There’s a parallel universe in the Gulf these days. In one, the water’s clear, the beaches clean and the seafood's as sublime as ever. The other is the one I witnessed last month, a world many fear may be closer to the truth.
I had been attending a rally—the Big Oil Panty Protest to be exact—in Grand Isle, ground zero for the BP oil assault and a spit of sand and beach town sticking out from Louisiana’s most southern coast. It was a beautiful Gulf morning when I decided to take a walk on the beach at Grand Isle State Park. The sand was warming and the ocean water was muddy but calm. A flock of seabirds gathered on a nearby sandbar. Except for an orange plastic fence blocking off part of the beach, all appeared normal. Several families and their children had plopped down their towels and umbrellas. The kids eagerly jumped in the waves.
But the beach scene was soon to change. A uniformed park ranger packing a 9 mm pistol and a broad-brimmed hat marched through the sand towards us, clearly on a mission. “Excuse me but everyone here needs to get off the beach,” he barked. “This beach is closed.”
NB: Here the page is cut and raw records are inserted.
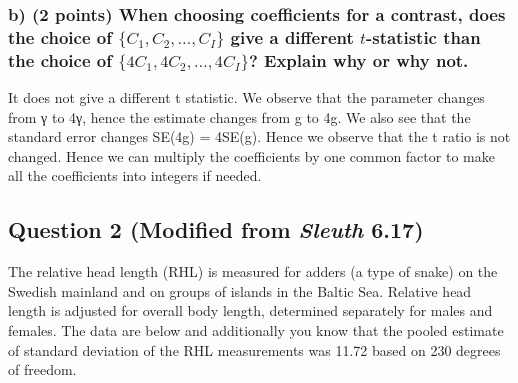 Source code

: \documentclass[]{article}
\begin{document}
\subsubsection{\texorpdfstring{b) (2 points) When choosing coefficients
for a contrast, does the choice of \(\{C_1, C_2, \ldots, C_I\}\) give a
different \(t\)-statistic than the choice of
\(\{4C_1, 4C_2, \ldots, 4C_I\}\)? Explain why or why
not.}{b) (2 points) When choosing coefficients for a contrast, does the choice of \textbackslash{}\{C\_1, C\_2, \textbackslash{}ldots, C\_I\textbackslash{}\} give a different t-statistic than the choice of \textbackslash{}\{4C\_1, 4C\_2, \textbackslash{}ldots, 4C\_I\textbackslash{}\}? Explain why or why not.}}\label{b-2-points-when-choosing-coefficients-for-a-contrast-does-the-choice-of-c_1-c_2-ldots-c_i-give-a-different-t-statistic-than-the-choice-of-4c_1-4c_2-ldots-4c_i-explain-why-or-why-not.}

It does not give a different t statistic. We observe that the parameter
changes from γ to 4γ, hence the estimate changes from g to 4g. We also
see that the standard error changes SE(4g) = 4SE(g). Hence we observe
that the t ratio is not changed. Hence we can multiply the coefficients
by one common factor to make all the coefficients into integers if
needed.

\subsection{\texorpdfstring{Question 2 (Modified from \emph{Sleuth}
6.17)}{Question 2 (Modified from Sleuth 6.17)}}\label{question-2-modified-from-sleuth-6.17}

The relative head length (RHL) is measured for adders (a type of snake)
on the Swedish mainland and on groups of islands in the Baltic Sea.
Relative head length is adjusted for overall body length, determined
separately for males and females. The data are below and additionally
you know that the pooled estimate of standard deviation of the RHL
measurements was 11.72 based on 230 degrees of freedom.
\end{document}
The family vacationers approached the officer incredulously. “Why,” they asked. “We just got here. There aren’t any signs?”
“The beach is closed because there’s still oil and tar balls coming in,” the officer said in a polite but stern voice. “It’s not safe to be here.”
The families grudgingly packed up their beach gear, grabbed their kids and trudged back to their cars. “It looks fine to me,” one mother said. “It doesn’t seem right.”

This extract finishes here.